- Arrival in Vietnam in 1967 (center)
- Nickname: "Lucki"
- Born: May 9, 1927 El Paso, Texas, U.S.
- Died: June 11, 2024 (aged 97) Oakland, California, U.S.
- Allegiance: United States
- Branch: Women's Army Corps
- Service years: 1950–1980
- Rank: chief warrant officer 3
- Unit: 519th Military Intelligence Battalion
- Conflicts: Korean War; Vietnam War; Cold War;
- Awards: Bronze Star Medal (3)

= Doris Ilda Allen =

American military intelligence specialist (1927–2024)

Doris "Lucki" Ilda Allen (1927–2024) was an American physical education teacher who joined the US Army in its Women's Army Corps (WAC) in 1950. She became a military intelligence specialist and did three tours of duty in Vietnam. For predicting the Tet Offensive and her other achievements, she was inducted into the Military Intelligence Hall of Fame in 2009.

==Early life and education==
She was the youngest of five children of Richard and Stella Allen who worked as a barber and cook, respectively. She studied physical education at the Tuskegee Institute and, after graduating, taught at a high school in Greenwood, Mississippi for a year before enlisting.

== Woman's Army Corps==
She auditioned for the WAC band, playing the trumpet but was not accepted. Instead, she played in a show that toured army bases. These included the Presidio of San Francisco where she played with André Previn. She also served in other specialities including information and journalism.

Her nickname of "Lucki" came from association with her older sister who was known as "Jinx" for having bad luck, especially with her car. Her sister, Jewel, was also a WAC and commanded her when she was a broadcast specialist at Camp Stoneman.

==Vietnam War==
Allen then learnt French, interrogation and other intelligence skills and did three tours of duty in the Vietnam War, starting in 1967. She gathered intelligence and wrote a report which correctly predicted the Tet Offensive ahead of its start in 1968 but this warning was ignored. Her later warnings included an ambush, chemical weapons and rockets and these were more effective. On her third tour, she led a team of forty Vietnamese translators in Saigon that analysed enemy documents. Her name started to appear in the documents as a target for the Viet Cong and she then decided that it was time to return home.

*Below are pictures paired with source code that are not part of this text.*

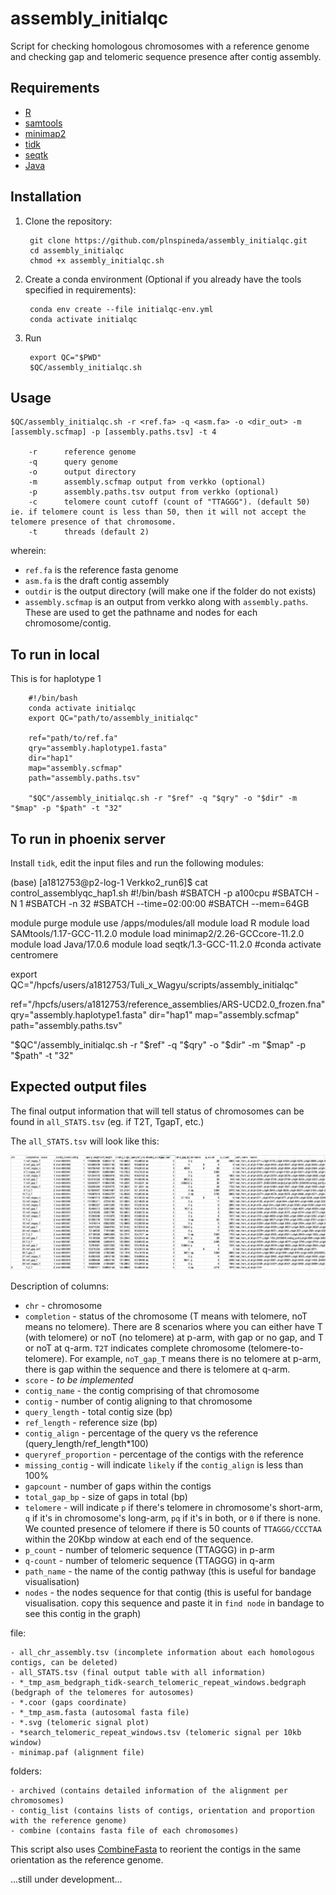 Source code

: # assembly_initialqc

Script for checking homologous chromosomes with a reference genome and checking gap and telomeric sequence presence after contig assembly.

## Requirements

- [R](https://www.r-project.org)
- [samtools](http://www.htslib.org)
- [minimap2](https://github.com/lh3/minimap2)
- [tidk](https://github.com/tolkit/telomeric-identifier)
- [seqtk](https://github.com/lh3/seqtk)
- [Java](https://www.java.com/en/)

## Installation

1. Clone the repository:

        git clone https://github.com/plnspineda/assembly_initialqc.git
        cd assembly_initialqc
        chmod +x assembly_initialqc.sh

2. Create a conda environment (Optional if you already have the tools specified in requirements):

        conda env create --file initialqc-env.yml
        conda activate initialqc

3. Run

        export QC="$PWD"
        $QC/assembly_initialqc.sh

## Usage

    $QC/assembly_initialqc.sh -r <ref.fa> -q <asm.fa> -o <dir_out> -m [assembly.scfmap] -p [assembly.paths.tsv] -t 4

        -r      reference genome
        -q      query genome
        -o      output directory
        -m      assembly.scfmap output from verkko (optional)
        -p      assembly.paths.tsv output from verkko (optional)
        -c      telomere count cutoff (count of "TTAGGG"). (default 50) ie. if telomere count is less than 50, then it will not accept the telomere presence of that chromosome.
        -t      threads (default 2)

wherein:

- `ref.fa` is the reference fasta genome
- `asm.fa` is the draft contig assembly
- `outdir` is the output directory (will make one if the folder do not exists)
- `assembly.scfmap` is an output from verkko along with `assembly.paths`. These are used to get the pathname and nodes for each chromosome/contig.

## To run in local

This is for haplotype 1

        #!/bin/bash
        conda activate initialqc
        export QC="path/to/assembly_initialqc"

        ref="path/to/ref.fa"
        qry="assembly.haplotype1.fasta"
        dir="hap1"
        map="assembly.scfmap"
        path="assembly.paths.tsv"

        "$QC"/assembly_initialqc.sh -r "$ref" -q "$qry" -o "$dir" -m "$map" -p "$path" -t "32"

## To run in phoenix server

Install `tidk`, edit the input files and run the following modules:

(base) [a1812753@p2-log-1 Verkko2_run6]$ cat control_assemblyqc_hap1.sh 
#!/bin/bash
#SBATCH -p a100cpu
#SBATCH -N 1
#SBATCH -n 32
#SBATCH --time=02:00:00
#SBATCH --mem=64GB

module purge
module use /apps/modules/all
module load R
module load SAMtools/1.17-GCC-11.2.0
module load minimap2/2.26-GCCcore-11.2.0
module load Java/17.0.6
module load seqtk/1.3-GCC-11.2.0
#conda activate centromere

export QC="/hpcfs/users/a1812753/Tuli_x_Wagyu/scripts/assembly_initialqc"

ref="/hpcfs/users/a1812753/reference_assemblies/ARS-UCD2.0_frozen.fna"
qry="assembly.haplotype1.fasta"
dir="hap1"
map="assembly.scfmap"
path="assembly.paths.tsv"

"$QC"/assembly_initialqc.sh -r "$ref" -q "$qry" -o "$dir" -m "$map" -p "$path" -t "32"

## Expected output files

The final output information that will tell status of chromosomes can be found in `all_STATS.tsv` (eg. if T2T, TgapT, etc.)

The `all_STATS.tsv` will look like this:

![alt text](sample_all_STATs.png)

Description of columns:

- `chr` - chromosome
- `completion` - status of the chromosome (T means with telomere, noT means no telomere). There are 8 scenarios where you can either have T (with telomere) or noT (no telomere) at p-arm, with gap or no gap, and T or noT at q-arm. `T2T` indicates complete chromosome (telomere-to-telomere). For example, `noT_gap_T` means there is no telomere at p-arm, there is gap within the sequence and there is telomere at q-arm.
- `score` - *to be implemented*
- `contig_name` - the contig comprising of that chromosome
- `contig` - number of contig aligning to that chromosome
- `query_length` - total contig size (bp)
- `ref_length` - reference size (bp)
- `contig_align` - percentage of the query vs the reference (query_length/ref_length*100)
- `queryref_proportion` - percentage of the contigs with the reference
- `missing_contig` - will indicate `likely` if the `contig_align` is less than 100%
- `gapcount` - number of gaps within the contigs
- `total_gap_bp` - size of gaps in total (bp)
- `telomere` - will indicate `p` if there's telomere in chromosome's short-arm, `q` if it's in chromosome's long-arm, `pq` if it's in both, or `0` if there is none. We counted presence of telomere if there is 50 counts of `TTAGGG/CCCTAA` within the 20Kbp window at each end of the sequence.
- `p_count` - number of telomeric sequence (TTAGGG) in p-arm
- `q-count` - number of telomeric sequence (TTAGGG) in q-arm
- `path_name` - the name of the contig pathway (this is useful for bandage visualisation)
- `nodes` - the nodes sequence for that contig (this is useful for bandage visualisation. copy this sequence and paste it in `find node` in bandage to see this contig in the graph)

file:

    - all_chr_assembly.tsv (incomplete information about each homologous contigs, can be deleted)
    - all_STATS.tsv (final output table with all information)
    - *_tmp_asm_bedgraph_tidk-search_telomeric_repeat_windows.bedgraph (bedgraph of the telomeres for autosomes)
    - *.coor (gaps coordinate)
    - *_tmp_asm.fasta (autosomal fasta file)
    - *.svg (telomeric signal plot)
    - *search_telomeric_repeat_windows.tsv (telomeric signal per 10kb window)
    - minimap.paf (alignment file)

folders:

    - archived (contains detailed information of the alignment per chromosomes)
    - contig_list (contains lists of contigs, orientation and proportion with the reference genome)
    - combine (contains fasta file of each chromosomes)


This script also uses [CombineFasta](https://github.com/njdbickhart/CombineFasta) to reorient the contigs in the same orientation as the reference genome.

...still under development...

==Post war and retirement==
Allen was awarded three Bronze Stars for her service in Vietnam. Back in the US, she became the first full-time female instructor of prisoner interrogation at the Army Intelligence Center and then became a counterintelligence specialist. She retired from the military in 1980 and was inducted into the Military Intelligence Hall of Fame in 2009. She was the second black woman to get this recognition, following Mary Bowser.

After military service, she studied psychology, gaining a doctorate in clinical psychology at the Wright Institute in 1986. In 2014, she wrote her memoir, Three Days Past Yesterday: A Black Woman’s Journey Through Incredibility.

Allen and her sister bought a house in the hills of Oakland when they were stationed there in 1968. They both lived there together after retiring from the army; her sister died in 2009. Allen lived in the home until the COVID-19 pandemic, when she moved to an assisted living apartment. She died in an Oakland hospital on June 11, 2024, at the age of 97.